From that point I found that the idea is intuitively easy: if some of the intervals of the partition does not tend to 0, then that part of the Riemman sum will be dominated by the value $f(\xi_i)$ (for some $\xi$ chosen in the interval) which is not reflecting the real variation of the function on that interval, and obviously the sum will not converge to the real integral.
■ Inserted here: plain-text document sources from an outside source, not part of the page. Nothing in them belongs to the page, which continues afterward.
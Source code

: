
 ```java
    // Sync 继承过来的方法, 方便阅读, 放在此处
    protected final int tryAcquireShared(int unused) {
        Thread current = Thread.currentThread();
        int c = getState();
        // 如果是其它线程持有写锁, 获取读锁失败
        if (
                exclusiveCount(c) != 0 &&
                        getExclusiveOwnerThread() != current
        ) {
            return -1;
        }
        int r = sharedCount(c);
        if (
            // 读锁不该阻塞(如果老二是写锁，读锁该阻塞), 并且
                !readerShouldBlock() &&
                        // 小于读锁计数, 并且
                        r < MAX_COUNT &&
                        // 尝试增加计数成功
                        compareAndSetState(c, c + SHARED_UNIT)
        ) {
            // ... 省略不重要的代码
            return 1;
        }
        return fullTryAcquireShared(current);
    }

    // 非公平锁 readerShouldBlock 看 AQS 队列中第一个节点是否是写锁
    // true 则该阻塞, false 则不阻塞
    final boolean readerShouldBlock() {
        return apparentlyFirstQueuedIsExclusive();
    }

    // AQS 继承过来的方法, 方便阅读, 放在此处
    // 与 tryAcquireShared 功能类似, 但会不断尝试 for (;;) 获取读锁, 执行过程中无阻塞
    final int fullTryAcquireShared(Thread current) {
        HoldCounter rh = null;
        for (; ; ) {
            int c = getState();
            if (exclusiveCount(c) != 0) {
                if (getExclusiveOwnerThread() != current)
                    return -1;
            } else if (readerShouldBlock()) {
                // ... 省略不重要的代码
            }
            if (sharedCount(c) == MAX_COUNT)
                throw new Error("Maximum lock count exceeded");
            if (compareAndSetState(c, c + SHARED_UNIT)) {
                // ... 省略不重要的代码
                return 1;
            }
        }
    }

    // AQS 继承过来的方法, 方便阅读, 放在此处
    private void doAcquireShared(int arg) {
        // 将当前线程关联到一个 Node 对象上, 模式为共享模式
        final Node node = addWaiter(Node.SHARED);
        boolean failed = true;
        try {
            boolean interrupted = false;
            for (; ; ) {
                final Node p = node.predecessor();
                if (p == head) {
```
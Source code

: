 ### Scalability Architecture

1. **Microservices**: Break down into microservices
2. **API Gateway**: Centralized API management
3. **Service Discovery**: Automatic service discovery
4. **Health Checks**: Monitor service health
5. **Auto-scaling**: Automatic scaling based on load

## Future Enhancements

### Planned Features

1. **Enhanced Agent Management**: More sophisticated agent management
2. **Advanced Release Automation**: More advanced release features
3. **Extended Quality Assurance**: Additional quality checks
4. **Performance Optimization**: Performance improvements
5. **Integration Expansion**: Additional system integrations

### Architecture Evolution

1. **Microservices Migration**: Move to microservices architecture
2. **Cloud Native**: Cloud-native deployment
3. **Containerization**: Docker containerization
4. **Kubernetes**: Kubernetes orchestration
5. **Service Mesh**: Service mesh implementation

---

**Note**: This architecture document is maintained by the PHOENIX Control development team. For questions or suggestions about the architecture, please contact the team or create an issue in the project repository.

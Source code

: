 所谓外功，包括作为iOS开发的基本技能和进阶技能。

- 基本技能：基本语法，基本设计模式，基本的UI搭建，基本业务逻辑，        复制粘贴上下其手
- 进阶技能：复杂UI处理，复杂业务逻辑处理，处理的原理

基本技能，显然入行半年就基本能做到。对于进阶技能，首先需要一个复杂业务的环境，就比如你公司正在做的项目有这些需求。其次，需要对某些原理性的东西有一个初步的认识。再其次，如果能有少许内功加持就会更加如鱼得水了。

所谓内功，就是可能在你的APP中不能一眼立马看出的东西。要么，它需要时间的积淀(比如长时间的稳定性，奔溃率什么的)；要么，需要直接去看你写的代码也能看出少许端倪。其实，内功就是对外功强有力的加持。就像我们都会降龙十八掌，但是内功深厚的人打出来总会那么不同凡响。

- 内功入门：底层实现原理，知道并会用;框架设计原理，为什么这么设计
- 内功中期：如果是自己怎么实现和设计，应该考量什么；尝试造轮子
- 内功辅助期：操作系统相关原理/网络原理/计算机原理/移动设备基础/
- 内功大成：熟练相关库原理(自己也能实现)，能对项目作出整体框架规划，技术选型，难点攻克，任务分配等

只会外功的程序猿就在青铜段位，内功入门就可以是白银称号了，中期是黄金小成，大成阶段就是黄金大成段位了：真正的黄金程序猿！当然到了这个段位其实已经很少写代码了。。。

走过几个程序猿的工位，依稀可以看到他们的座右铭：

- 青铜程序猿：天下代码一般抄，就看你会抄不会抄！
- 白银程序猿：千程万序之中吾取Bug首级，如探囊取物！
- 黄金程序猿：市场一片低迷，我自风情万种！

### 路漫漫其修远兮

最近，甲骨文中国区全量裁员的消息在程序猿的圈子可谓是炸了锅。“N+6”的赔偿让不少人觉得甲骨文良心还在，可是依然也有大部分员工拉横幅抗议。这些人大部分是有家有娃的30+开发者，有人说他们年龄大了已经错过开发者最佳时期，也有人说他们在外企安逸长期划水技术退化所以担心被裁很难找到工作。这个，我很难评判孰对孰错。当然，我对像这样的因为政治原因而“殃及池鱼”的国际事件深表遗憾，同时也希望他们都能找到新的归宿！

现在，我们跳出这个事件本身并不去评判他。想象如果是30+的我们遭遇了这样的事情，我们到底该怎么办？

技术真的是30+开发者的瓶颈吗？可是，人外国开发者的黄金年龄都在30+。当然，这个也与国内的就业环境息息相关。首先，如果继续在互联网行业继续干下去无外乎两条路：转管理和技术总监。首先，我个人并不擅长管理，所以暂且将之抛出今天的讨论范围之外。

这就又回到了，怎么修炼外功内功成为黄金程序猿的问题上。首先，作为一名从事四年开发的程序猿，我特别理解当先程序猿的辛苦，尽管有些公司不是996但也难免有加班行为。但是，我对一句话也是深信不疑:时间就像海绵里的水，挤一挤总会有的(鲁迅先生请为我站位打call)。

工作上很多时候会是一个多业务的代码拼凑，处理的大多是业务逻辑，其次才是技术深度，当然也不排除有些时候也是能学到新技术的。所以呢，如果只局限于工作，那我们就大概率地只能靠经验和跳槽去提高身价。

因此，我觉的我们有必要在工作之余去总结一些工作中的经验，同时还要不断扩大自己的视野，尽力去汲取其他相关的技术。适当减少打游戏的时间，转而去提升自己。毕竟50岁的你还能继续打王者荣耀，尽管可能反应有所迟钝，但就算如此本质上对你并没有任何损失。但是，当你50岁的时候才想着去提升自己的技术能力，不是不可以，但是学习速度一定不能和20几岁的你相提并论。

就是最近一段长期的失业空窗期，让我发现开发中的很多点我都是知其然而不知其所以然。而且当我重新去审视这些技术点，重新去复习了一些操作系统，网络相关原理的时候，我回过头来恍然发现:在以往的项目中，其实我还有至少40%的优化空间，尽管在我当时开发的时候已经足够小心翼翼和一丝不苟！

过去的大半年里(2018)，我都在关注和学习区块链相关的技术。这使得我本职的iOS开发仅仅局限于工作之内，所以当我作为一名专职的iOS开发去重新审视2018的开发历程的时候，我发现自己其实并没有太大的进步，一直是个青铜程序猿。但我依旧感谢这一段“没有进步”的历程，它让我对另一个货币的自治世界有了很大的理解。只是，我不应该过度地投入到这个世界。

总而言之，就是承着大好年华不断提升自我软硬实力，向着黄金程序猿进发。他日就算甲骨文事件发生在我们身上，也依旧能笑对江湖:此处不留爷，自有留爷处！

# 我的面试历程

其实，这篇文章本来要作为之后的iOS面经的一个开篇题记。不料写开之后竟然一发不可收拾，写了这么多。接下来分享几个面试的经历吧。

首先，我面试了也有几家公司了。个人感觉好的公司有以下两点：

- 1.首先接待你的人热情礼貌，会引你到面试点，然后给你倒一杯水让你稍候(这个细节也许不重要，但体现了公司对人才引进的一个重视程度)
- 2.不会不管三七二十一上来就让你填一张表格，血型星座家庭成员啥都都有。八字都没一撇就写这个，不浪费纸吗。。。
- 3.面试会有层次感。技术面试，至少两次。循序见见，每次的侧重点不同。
 A: Without loss of generality, consider the interval $[a,b] = [0,1]$.
Let $(P_n)$ be a sequence of partitions of $[0,1]$ such that the mesh $\|P_n\| \not \to 0$. The partition points of $P_n$ are denoted as $0 = x_0^{(n)} < x_1^{(n)} < \ldots < x_{m_n}^{(n)} = 1$.
Take the Riemann integrable function $f: x \mapsto x$. If the sequence of Riemann sums converges as  $S(P_n,f) \to \int_0^1f(x) \, dx = 1/2$, then for any $\epsilon > 0$, there exists $N(\epsilon) \in \mathbb{N}$ such that for all $n \geqslant N(\epsilon)$ we have $|S(P_n,f) - 1/2| < \epsilon$.  In particular, for the sequence of Riemann sums using the right endponts of subintervals as tags we would have for all $n \geqslant N(\epsilon)$,
$$\tag{1}S(P_n,f) = \sum_{j=1}^{m_n}x_j^{(n)}(x_j^{(n)} -x_{j-1}^{(n)}) < \frac{1}{2} + \epsilon$$
However, since $\|P_n\| \not\to 0$ it follows that there exists $\epsilon_0 > 0$ such that for any $N \in \mathbb{N}$ there exists $k_N \geqslant N$ such that
$$\|P_{k_N}\| = \max_{1 \leqslant j \leqslant m_{k_N}}(x_j^{(k_N)} - x_{j-1}^{(k_N)}) > \epsilon_0,$$
and this implies that there exists $j_{k_N}$ such that $x_{j_{k_N}}^{(k_N)} - x_{j_{k_N}-1}^{(k_N)} > \epsilon_0$.
We have
$$\tag{2}S(P_{k_N},f) = x_{j_{k_N}}^{(k_N)}(x_{j_{k_N}}^{(k_N)} - x_{j_{k_N}-1}^{(k_N)}) + \sum_{j \neq j_{k_N}}x_j^{(k_N)}(x_j^{(k_N)} -x_{j-1}^{(k_N)})$$
Since $f(x) = x$ is increasing, it follows that the sum on the RHS of (2) overestimates the sum of the integrals over the intervals $[0, x_{j_{k_N}-1}^{(k_N)}]$ and $[x_{j_{k_N}}^{(k_N)},1]$. Thus, for any $N \in \mathbb{N}$, there exists $k_N \geqslant N$ such that
$$S(P_{k_N},f) > x_{j_{k_N}}^{(k_N)}(x_{j_{k_N}}^{(k_N)} - x_{j_{k_N}-1}^{(k_N)})+ \int_0^{x_{j_{k_N}-1}^{(k_N)}}x \, dx+ \int_{x_{j_{k_N}}^{(k_N)}}^1x \, dx\\ =x_{j_{k_N}}^{(k_N)}(x_{j_{k_N}}^{(k_N)} - x_{j_{k_N}-1}^{(k_N)})+\frac{1}{2}[x_{j_{k_N}-1}^{(k_N)}]^2 + \frac{1}{2} - \frac{1}{2}[x_{j_{k_N}
}^{(k_N)}]^2 \\ = \frac{1}{2}+ \frac{1}{2}(x_{j_{k_N}}^{(k_N)}- x_{j_{k_N}-1}^{(k_N)})^2 > \frac{1}{2} + \frac{\epsilon_0^2}{2}$$
This contradicts (1) when $\epsilon = \epsilon_0^2/2$ is chosen.  Therefore, there is a Riemann integrable function $f$ and a sequence of Riemann sums such that
$$S(P_n,f) \not\to \int_0^1 f(x) \, dx$$